#### Task description
All lines up to and including the one that contains "Pairs of space-points" are to be transcribed exactly, starting from the first line of the records.

---------- Data shown ----------

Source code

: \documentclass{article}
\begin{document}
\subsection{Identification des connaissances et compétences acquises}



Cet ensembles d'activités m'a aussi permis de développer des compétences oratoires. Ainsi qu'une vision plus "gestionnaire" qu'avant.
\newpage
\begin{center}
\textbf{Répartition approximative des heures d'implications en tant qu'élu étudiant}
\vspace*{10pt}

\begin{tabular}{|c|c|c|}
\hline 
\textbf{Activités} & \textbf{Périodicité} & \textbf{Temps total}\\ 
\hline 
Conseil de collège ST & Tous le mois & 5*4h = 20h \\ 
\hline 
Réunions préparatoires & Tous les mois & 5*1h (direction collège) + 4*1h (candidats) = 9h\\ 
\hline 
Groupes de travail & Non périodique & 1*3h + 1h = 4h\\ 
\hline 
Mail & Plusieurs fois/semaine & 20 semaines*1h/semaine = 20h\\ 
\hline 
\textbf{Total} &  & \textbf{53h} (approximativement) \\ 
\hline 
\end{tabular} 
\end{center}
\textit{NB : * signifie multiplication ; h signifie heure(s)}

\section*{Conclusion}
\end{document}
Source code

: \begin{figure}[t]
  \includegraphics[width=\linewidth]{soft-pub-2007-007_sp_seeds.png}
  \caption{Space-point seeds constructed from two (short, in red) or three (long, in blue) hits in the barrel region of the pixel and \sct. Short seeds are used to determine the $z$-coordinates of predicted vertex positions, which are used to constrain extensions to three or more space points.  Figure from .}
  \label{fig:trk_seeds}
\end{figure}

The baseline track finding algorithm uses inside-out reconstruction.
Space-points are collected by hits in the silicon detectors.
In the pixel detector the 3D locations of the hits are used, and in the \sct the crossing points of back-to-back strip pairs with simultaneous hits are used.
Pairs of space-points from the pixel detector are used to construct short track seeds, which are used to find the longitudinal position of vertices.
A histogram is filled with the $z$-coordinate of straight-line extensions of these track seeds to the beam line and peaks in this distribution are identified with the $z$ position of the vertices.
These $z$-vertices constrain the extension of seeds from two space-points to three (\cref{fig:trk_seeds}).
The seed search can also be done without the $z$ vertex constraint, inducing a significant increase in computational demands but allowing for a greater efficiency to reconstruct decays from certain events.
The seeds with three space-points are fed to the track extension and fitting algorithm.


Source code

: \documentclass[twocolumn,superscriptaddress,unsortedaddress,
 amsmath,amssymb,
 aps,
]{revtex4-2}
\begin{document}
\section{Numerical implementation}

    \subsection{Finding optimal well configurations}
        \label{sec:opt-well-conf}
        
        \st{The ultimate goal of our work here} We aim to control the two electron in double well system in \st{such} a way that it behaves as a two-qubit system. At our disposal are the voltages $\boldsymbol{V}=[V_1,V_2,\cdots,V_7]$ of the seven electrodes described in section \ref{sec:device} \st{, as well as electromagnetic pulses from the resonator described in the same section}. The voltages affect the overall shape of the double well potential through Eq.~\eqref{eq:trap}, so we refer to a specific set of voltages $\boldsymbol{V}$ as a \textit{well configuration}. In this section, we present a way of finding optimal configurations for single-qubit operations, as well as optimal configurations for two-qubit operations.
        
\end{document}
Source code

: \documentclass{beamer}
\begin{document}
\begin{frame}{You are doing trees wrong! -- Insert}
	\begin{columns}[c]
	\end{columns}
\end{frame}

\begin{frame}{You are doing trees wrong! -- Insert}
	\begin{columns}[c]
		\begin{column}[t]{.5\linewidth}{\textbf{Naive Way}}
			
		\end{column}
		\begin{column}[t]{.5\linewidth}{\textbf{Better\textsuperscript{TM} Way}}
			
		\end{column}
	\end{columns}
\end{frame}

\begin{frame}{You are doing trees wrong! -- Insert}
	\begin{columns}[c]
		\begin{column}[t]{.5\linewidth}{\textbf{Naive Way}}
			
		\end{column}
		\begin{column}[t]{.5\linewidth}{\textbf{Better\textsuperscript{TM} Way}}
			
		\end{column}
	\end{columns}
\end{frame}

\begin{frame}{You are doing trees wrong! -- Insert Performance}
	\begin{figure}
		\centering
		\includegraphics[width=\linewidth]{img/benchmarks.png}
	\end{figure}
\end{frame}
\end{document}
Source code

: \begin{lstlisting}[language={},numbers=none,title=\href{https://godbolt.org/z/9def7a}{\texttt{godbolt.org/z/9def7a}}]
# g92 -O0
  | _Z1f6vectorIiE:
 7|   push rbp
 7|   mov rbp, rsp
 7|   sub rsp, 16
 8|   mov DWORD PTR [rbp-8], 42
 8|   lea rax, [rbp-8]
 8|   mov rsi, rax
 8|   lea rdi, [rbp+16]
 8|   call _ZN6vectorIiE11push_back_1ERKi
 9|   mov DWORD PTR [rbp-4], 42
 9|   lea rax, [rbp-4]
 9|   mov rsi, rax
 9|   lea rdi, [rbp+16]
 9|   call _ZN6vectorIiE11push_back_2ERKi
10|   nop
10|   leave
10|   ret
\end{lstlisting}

----------

#### Written answer
Source code

: \documentclass{article}
\begin{document}
\subsection{Identification des connaissances et compétences acquises}



Cet ensembles d'activités m'a aussi permis de développer des compétences oratoires. Ainsi qu'une vision plus "gestionnaire" qu'avant.
\newpage
\begin{center}
\textbf{Répartition approximative des heures d'implications en tant qu'élu étudiant}
\vspace*{10pt}

\begin{tabular}{|c|c|c|}
\hline 
\textbf{Activités} & \textbf{Périodicité} & \textbf{Temps total}\\ 
\hline 
Conseil de collège ST & Tous le mois & 5*4h = 20h \\ 
\hline 
Réunions préparatoires & Tous les mois & 5*1h (direction collège) + 4*1h (candidats) = 9h\\ 
\hline 
Groupes de travail & Non périodique & 1*3h + 1h = 4h\\ 
\hline 
Mail & Plusieurs fois/semaine & 20 semaines*1h/semaine = 20h\\ 
\hline 
\textbf{Total} &  & \textbf{53h} (approximativement) \\ 
\hline 
\end{tabular} 
\end{center}
\textit{NB : * signifie multiplication ; h signifie heure(s)}

\section*{Conclusion}
\end{document}
Source code

: \begin{figure}[t]
  \includegraphics[width=\linewidth]{soft-pub-2007-007_sp_seeds.png}
  \caption{Space-point seeds constructed from two (short, in red) or three (long, in blue) hits in the barrel region of the pixel and \sct. Short seeds are used to determine the $z$-coordinates of predicted vertex positions, which are used to constrain extensions to three or more space points.  Figure from .}
  \label{fig:trk_seeds}
\end{figure}

The baseline track finding algorithm uses inside-out reconstruction.
Space-points are collected by hits in the silicon detectors.
In the pixel detector the 3D locations of the hits are used, and in the \sct the crossing points of back-to-back strip pairs with simultaneous hits are used.
Pairs of space-points from the pixel detector are used to construct short track seeds, which are used to find the longitudinal position of vertices.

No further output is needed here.